Three Muses by Martha Anne Toll
Here’s what Publishers Weekly had to say about Three Muses: “Loss, memory, and romance are explored in Toll’s bittersweet debut. In 1944, Janko Stein is an 11-year-old German Jewish death camp inmate who is spared because of his beautiful singing voice. That same year, in New York City, seven-year-old Katherine Sillman receives ballet lessons as a consolation after the death of her mother and later grows up to become an acclaimed prima ballerina, thanks to her Svengali-like choreographer, Boris Yanakov, who is also her lover. Janko, adopted by a New York City family after the war and renamed John Curtin, goes on to a psychiatric residency. In 1963, John and Katherine, now rechristened Katya Symanova, meet in Paris after John becomes entranced by her performance in Yanakov’s Three Muses. Back in New York, the two of them begin a heated love affair, but will they ultimately be separated by John’s survivor’s guilt and Katya’s allegiance to Yanakov? Toll is savvy in exploring how love can flourish in the face of trauma, but her theme is undercut by clichéd situations and dialogue (‘You were born to dance’). Despite the pungent realism of the death camp setting and the vibrant depiction of the New York ballet scene, John and Katya feel a bit too wooden, with every emotion spelled out. It’s an ambitious if uneven effort.”

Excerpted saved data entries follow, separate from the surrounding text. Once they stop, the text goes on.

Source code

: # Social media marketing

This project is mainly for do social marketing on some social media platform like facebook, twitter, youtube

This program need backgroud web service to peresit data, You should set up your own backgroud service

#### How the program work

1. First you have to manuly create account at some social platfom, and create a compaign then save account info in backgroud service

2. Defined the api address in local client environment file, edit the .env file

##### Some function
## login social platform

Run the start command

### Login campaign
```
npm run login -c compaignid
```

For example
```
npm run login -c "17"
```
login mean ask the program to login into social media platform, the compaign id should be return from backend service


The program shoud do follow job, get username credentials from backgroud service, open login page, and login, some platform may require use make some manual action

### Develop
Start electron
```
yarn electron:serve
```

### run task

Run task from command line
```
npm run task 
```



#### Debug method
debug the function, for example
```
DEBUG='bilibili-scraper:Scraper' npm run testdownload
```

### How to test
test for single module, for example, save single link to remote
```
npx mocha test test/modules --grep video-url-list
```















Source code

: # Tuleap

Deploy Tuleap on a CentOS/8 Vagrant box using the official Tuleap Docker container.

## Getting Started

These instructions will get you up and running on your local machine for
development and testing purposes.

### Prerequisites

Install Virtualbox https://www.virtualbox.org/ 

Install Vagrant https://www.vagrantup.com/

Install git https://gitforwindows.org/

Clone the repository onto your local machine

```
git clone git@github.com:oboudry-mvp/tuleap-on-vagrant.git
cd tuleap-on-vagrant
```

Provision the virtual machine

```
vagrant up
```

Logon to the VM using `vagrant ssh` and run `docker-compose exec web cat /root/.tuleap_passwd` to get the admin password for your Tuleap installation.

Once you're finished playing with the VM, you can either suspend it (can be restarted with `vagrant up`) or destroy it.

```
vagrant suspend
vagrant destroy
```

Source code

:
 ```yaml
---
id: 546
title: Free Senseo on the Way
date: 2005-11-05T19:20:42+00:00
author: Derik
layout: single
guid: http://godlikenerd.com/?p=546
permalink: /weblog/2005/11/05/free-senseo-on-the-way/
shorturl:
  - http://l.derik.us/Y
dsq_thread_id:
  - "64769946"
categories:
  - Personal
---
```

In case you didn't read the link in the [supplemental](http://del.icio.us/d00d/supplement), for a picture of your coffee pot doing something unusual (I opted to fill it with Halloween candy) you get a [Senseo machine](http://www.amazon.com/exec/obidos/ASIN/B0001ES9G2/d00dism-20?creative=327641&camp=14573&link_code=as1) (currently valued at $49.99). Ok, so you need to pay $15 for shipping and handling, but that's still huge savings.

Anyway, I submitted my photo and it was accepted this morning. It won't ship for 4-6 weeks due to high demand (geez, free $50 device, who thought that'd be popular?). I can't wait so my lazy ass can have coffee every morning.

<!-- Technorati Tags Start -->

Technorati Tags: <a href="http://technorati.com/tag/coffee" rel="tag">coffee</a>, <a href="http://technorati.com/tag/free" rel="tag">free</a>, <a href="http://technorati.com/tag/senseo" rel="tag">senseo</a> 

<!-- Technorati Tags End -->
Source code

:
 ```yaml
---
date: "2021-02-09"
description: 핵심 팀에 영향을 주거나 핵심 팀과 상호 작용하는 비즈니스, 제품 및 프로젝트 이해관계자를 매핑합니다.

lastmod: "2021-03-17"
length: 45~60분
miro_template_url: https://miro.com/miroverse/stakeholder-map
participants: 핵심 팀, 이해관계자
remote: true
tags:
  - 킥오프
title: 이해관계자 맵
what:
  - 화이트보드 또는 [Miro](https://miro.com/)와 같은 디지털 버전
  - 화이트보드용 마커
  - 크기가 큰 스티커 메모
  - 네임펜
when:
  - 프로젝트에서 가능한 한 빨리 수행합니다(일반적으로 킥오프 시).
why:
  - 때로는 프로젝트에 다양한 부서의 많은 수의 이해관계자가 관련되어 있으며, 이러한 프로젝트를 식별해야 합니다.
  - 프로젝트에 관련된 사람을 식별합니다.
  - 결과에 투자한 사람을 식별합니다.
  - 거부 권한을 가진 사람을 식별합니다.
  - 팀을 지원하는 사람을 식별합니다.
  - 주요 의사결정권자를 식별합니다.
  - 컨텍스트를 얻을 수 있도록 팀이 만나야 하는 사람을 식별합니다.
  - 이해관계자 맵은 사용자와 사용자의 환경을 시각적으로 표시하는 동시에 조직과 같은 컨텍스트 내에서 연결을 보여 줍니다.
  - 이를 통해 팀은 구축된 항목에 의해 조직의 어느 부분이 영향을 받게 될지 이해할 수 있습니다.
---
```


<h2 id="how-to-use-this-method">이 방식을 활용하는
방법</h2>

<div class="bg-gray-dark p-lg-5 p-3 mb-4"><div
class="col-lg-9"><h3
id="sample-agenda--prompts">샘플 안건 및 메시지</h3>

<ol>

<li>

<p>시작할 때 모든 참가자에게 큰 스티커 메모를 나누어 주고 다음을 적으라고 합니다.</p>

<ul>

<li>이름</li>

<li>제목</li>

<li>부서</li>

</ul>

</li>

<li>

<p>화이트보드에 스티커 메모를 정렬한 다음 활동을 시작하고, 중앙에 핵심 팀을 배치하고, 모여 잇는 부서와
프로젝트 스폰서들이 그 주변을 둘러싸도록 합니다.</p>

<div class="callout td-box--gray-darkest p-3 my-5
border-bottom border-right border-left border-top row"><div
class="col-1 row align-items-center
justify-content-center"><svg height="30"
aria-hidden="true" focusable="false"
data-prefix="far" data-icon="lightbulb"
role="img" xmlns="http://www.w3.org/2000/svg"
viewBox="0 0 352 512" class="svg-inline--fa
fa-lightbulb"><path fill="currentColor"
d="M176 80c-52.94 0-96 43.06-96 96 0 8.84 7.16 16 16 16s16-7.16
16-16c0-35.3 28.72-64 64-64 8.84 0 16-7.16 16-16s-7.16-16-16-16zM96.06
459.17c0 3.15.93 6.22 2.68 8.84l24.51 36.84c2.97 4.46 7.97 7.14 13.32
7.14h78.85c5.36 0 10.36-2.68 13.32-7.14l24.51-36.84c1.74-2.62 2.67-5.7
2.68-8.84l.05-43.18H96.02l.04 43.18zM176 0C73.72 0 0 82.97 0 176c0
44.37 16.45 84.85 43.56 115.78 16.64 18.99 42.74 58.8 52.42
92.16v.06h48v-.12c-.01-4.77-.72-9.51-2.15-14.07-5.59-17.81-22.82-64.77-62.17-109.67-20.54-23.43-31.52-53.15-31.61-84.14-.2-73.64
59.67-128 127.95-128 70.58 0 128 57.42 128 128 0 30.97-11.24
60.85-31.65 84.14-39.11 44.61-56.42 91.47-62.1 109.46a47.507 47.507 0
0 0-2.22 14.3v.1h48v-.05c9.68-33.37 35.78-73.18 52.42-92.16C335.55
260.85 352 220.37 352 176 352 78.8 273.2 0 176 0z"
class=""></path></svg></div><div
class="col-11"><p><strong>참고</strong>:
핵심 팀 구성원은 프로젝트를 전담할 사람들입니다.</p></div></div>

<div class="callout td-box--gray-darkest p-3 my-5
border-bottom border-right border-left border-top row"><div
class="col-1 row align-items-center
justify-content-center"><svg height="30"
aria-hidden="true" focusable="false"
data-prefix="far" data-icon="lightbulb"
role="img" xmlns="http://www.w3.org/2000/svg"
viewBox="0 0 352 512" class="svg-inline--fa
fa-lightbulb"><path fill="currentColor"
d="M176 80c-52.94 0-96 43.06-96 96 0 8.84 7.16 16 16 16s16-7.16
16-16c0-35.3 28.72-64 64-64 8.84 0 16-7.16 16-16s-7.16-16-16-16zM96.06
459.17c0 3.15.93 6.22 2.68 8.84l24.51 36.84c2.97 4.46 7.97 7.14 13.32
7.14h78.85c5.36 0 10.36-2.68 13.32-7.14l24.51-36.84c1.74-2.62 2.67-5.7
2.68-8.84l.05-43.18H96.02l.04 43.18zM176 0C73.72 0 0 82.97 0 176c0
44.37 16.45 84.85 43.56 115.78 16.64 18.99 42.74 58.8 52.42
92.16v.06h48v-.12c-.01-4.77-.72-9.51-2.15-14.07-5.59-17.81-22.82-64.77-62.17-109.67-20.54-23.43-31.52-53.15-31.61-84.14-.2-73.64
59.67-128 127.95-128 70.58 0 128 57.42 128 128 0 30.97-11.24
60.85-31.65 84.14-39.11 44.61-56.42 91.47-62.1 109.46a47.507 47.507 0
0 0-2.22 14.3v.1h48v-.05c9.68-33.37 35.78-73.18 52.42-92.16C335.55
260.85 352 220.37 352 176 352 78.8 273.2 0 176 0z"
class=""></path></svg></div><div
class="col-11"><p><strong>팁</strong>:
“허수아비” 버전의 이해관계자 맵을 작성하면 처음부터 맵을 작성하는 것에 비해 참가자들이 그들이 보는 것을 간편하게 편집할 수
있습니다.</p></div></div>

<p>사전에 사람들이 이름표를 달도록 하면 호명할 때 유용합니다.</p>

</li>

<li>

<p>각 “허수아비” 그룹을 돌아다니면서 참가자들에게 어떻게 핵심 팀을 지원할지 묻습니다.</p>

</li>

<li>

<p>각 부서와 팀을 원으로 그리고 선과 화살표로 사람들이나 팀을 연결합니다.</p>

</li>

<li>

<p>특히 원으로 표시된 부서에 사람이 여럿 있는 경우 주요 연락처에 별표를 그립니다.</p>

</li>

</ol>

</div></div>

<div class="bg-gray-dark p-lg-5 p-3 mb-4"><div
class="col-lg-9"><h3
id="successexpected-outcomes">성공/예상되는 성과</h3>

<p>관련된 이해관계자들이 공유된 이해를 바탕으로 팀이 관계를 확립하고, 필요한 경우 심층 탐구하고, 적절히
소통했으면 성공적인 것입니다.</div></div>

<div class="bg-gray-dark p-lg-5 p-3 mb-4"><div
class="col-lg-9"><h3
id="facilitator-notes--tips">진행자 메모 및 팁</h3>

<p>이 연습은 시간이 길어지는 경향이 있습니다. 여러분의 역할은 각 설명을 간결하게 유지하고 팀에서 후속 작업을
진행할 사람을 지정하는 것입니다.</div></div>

Lucy by the Sea by Elizabeth Strout
Here’s what Publishers Weekly had to say about Lucy by the Sea: “Strout follows up Oh William! with a captivating entry in the Lucy Barton series. This time, Lucy decamps to rural Maine during the first year of the Covid lockdown. At the pandemic’s onset in 2020, Lucy’s philandering ex-husband and longtime friend, William, whisks her away from New York City to a rental house in coastal Maine. He may have self-centered ulterior motives beyond his assertion that he’s trying to save her life, but they are not readily transparent for most of the narrative. Personal and public events intrude during the lockdown as the pair develop a “strange compatibility” while attempting to comprehend the new normal. Their two daughters each face a crisis in their marriage; William contacts his once unknown half sister, Lois Bubar, and reveals a life-threatening medical condition; and the country roils from George Floyd’s murder and the insurrection on January 6. Bleak memories of Lucy’s impoverished childhood and of her recently deceased husband surface in shattering flashbacks. Loneliness, grief, longing, and loss pervade intertwined family stories as Lucy and William attempt to create new friendships in an initially hostile town. What emerges is a prime testament to the characters’ resilience. With Lucy Barton, Strout continues to draw from a deep well.”